Onboarding

Grant SQLitePilot SSH Access

Create a connection, copy the generated public key, and add it to your server authorized_keys file.

Last updated: Mar 10, 2026

SQLitePilot now generates a unique Ed25519 SSH keypair for every new connection. You do not upload your own private key.

What you need

  • SSH access to your server (terminal access with a user that can write ~/.ssh/authorized_keys).
  • Your server host, SSH username, and SQLite file path.

Step 1: Create the connection in SQLitePilot

  1. Open Connections.
  2. Click Add new connection.
  3. Fill in connection name, host, username, and database path.
  4. Click Save.

After save, SQLitePilot shows the generated public key.

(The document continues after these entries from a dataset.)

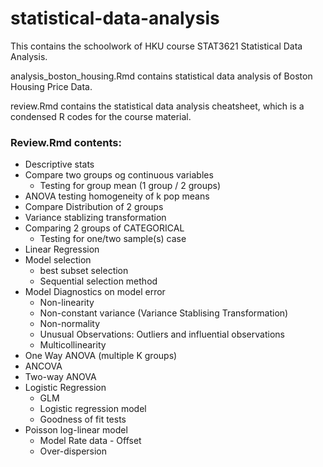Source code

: # statistical-data-analysis

This contains the schoolwork of HKU course STAT3621 Statistical Data Analysis. 

analysis_boston_housing.Rmd contains statistical data analysis of Boston Housing Price Data.

review.Rmd contains the statistical data analysis cheatsheet, which is a condensed R codes for the course material.

### Review.Rmd contents:
- Descriptive stats
- Compare two groups og continuous variables
  - Testing for group mean (1 group / 2 groups)
- ANOVA testing homogeneity of k pop means
- Compare Distribution of 2 groups
- Variance stablizing transformation
- Comparing 2 groups of CATEGORICAL 
  - Testing for one/two sample(s) case
- Linear Regression 
- Model selection 
  - best subset selection
  - Sequential selection method
- Model Diagnostics on model error
  - Non-linearity
  - Non-constant variance (Variance Stablising Transformation)
  - Non-normality 
  - Unusual Observations: Outliers and influential observations
  - Multicollinearity
- One Way ANOVA (multiple K groups)
- ANCOVA
- Two-way ANOVA 
- Logistic Regression
  - GLM
  - Logistic regression model
  - Goodness of fit tests
- Poisson log-linear model
  - Model Rate data - Offset
  - Over-dispersion
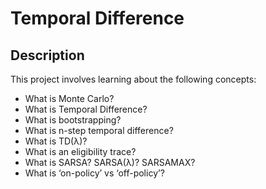 # Temporal Difference

## Description
This project involves learning about the following concepts: 
 * What is Monte Carlo?
 * What is Temporal Difference?
 * What is bootstrapping?
 * What is n-step temporal difference?
 * What is TD(λ)?
 * What is an eligibility trace?
 * What is SARSA? SARSA(λ)? SARSAMAX?
 * What is ‘on-policy’ vs ‘off-policy’?
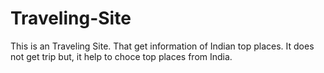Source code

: # Traveling-Site
This is an Traveling Site. That get information of Indian top places. It does not get trip but, it help to choce top places from India.
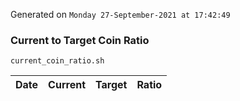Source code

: Generated on `Monday 27-September-2021 at 17:42:49`

### Current to Target Coin Ratio
`current_coin_ratio.sh`

Date|Current|Target|Ratio
---|---|---|---
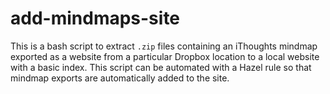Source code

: # add-mindmaps-site

This is a bash script to extract `.zip` files containing an iThoughts mindmap exported as a website from a particular Dropbox location to a local website with a basic index. This script can be automated with a Hazel rule so that mindmap exports are automatically added to the site.
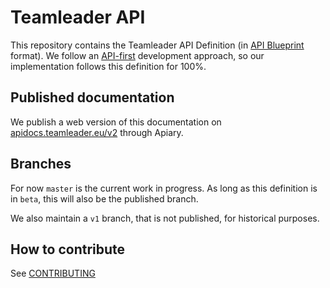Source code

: # Teamleader API

This repository contains the Teamleader API Definition (in [API Blueprint](https://apiblueprint.org/) format). We follow an [API-first]('docs/api-first.md) development approach, so our implementation follows this definition for 100%.

## Published documentation

We publish a web version of this documentation on [apidocs.teamleader.eu/v2](http://apidocs.teamleader.eu/v2) through Apiary.

## Branches

For now `master` is the current work in progress.
As long as this definition is in `beta`, this will also be the published branch.

We also maintain a `v1` branch, that is not published, for historical purposes.

## How to contribute

See [CONTRIBUTING](CONTRIBUTING.md)
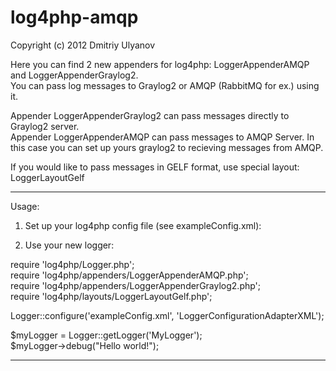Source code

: log4php-amqp
============

Copyright (c) 2012 Dmitriy Ulyanov

Here you can find 2 new appenders for log4php: LoggerAppenderAMQP and LoggerAppenderGraylog2.<br />
You can pass log messages to Graylog2 or AMQP (RabbitMQ for ex.) using it.

Appender LoggerAppenderGraylog2 can pass messages directly to Graylog2 server.<br />
Appender LoggerAppenderAMQP can pass messages to AMQP Server. In this case you can set up yours graylog2 to recieving messages from AMQP.

If you would like to pass messages in GELF format, use special layout: LoggerLayoutGelf

-----------

Usage:

1. Set up your log4php config file (see exampleConfig.xml):
	
2. Use your new logger:

require 'log4php/Logger.php';<br />
require 'log4php/appenders/LoggerAppenderAMQP.php';<br />
require 'log4php/appenders/LoggerAppenderGraylog2.php';<br />
require 'log4php/layouts/LoggerLayoutGelf.php';<br />

Logger::configure('exampleConfig.xml', 'LoggerConfigurationAdapterXML');

$myLogger = Logger::getLogger('MyLogger');<br />
$myLogger->debug("Hello world!");

-----------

Step 2: Add the generated public key to your server

  1. On your server, ensure the SSH directory exists:
mkdir -p ~/.ssh && chmod 700 ~/.ssh
  1. Open ~/.ssh/authorized_keys in an editor (or create it).
  2. Paste the generated public key from SQLitePilot on a new line.
  3. Save the file and set safe permissions:
chmod 600 ~/.ssh/authorized_keys

Step 3: Test the connection

  1. Return to Connections.
  2. Click Test Connection in the setup panel.
  3. If it fails with auth errors, re-check the exact key text and file permissions.

Quick checks

  • Keep each key on its own line in authorized_keys.
  • Do not add extra spaces before ssh-ed25519.
  • Confirm you pasted the key for the same connection you are testing.

Once test succeeds, the connection is ready for schema browsing and SQL execution.